Arguably one of the things which gives OpenTTD the possibilities it has, signals are essential to learn in order to construct anything worth mentioning. This page will attempt to you show you the basics of what signals do and how they behave.


Block signals

The best place to start is block signals. This is the very most basic signal which does only one thing - is green if the block in front of it is free, and is red if the block is occupied by a train.

Signal Block

Question is however, what all is a signal block. The answer would be, any place between two signals. This means literally any place, including "senseless" rail combinations.

Self-blocking

Wrapping rails around the signal, unifying the signal block, can cause deadlocks!
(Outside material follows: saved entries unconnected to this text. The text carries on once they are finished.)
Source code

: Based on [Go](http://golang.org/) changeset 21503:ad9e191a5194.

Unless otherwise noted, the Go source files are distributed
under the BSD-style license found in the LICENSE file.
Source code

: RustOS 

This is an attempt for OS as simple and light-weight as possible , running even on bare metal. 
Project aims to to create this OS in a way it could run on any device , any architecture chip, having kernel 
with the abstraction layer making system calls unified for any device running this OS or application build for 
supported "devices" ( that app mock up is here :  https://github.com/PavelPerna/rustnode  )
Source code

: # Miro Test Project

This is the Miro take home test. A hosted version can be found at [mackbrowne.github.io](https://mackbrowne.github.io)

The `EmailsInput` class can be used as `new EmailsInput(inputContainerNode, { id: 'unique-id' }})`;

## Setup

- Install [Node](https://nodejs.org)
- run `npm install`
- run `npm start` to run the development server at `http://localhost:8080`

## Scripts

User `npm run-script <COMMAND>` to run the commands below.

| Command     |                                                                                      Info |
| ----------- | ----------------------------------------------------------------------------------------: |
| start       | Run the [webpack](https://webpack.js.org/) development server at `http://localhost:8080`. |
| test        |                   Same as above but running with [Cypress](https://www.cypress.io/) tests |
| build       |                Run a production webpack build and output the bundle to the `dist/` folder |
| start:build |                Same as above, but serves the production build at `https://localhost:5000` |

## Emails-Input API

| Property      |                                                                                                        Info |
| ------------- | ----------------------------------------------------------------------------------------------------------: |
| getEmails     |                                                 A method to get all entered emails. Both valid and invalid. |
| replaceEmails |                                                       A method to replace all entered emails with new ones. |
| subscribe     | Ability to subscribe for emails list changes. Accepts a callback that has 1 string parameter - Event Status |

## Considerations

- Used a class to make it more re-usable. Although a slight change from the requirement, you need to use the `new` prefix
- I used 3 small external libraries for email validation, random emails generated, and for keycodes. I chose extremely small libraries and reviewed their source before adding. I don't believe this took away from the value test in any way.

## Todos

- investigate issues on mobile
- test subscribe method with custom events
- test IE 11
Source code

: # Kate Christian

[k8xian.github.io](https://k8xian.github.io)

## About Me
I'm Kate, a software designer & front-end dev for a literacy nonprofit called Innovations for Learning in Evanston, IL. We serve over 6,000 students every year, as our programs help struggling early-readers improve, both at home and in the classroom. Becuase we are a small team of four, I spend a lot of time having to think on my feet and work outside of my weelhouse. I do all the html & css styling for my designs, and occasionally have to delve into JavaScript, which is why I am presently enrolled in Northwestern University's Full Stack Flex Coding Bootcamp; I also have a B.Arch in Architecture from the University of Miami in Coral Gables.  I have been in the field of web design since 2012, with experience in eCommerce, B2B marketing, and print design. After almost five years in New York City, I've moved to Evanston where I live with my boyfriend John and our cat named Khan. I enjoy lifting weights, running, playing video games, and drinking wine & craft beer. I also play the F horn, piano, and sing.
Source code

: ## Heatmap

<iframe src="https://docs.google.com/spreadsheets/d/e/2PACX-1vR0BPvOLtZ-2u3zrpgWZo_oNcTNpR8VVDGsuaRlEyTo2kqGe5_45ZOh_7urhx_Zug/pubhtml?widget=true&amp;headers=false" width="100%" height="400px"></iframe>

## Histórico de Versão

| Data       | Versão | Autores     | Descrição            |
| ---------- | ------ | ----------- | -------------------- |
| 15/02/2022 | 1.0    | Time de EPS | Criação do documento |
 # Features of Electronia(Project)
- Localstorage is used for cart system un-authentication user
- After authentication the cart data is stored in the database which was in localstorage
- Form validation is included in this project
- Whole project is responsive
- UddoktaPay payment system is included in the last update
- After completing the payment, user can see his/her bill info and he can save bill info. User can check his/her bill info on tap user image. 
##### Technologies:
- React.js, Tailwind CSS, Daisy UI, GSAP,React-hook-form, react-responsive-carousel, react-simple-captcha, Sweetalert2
This can be used in some special cases.


Signal directions

It matters which direction is the signal facing - it always detects the block in front of it.


When you build a two-way signal, it is the same as if you had two separate signals, each of them detecting a different block.


Pre-signals

Pre-signals share all the mechanisms how they work with basic block signals, but they can be red in some extra cases, dependent on the state of other pre-signals. There are three of them:

Entry signals

Detects Exit or Combo signals ahead. If All of them are Red, then this entry signal is Red too.

Entry signal is a stopper - a place where trains stop under some condition. This means that it is used in any spot where train chooses from multiple options (platforms, choice waiting bays, anything) and we need it to wait for at least one platform/thing to be free.

Exit signals

Exit signal is the end of pre-signal chain. It does not detect anything else than the block ahead of it.

Combo signal

Entry and Exit signal in one - detects Exit or other Combo signals ahead, and is detected by Entry or other Combo signals at the same time.

The signals which chain the pre-signals and thus can separate signal blocks, but keep the pre-signal chain.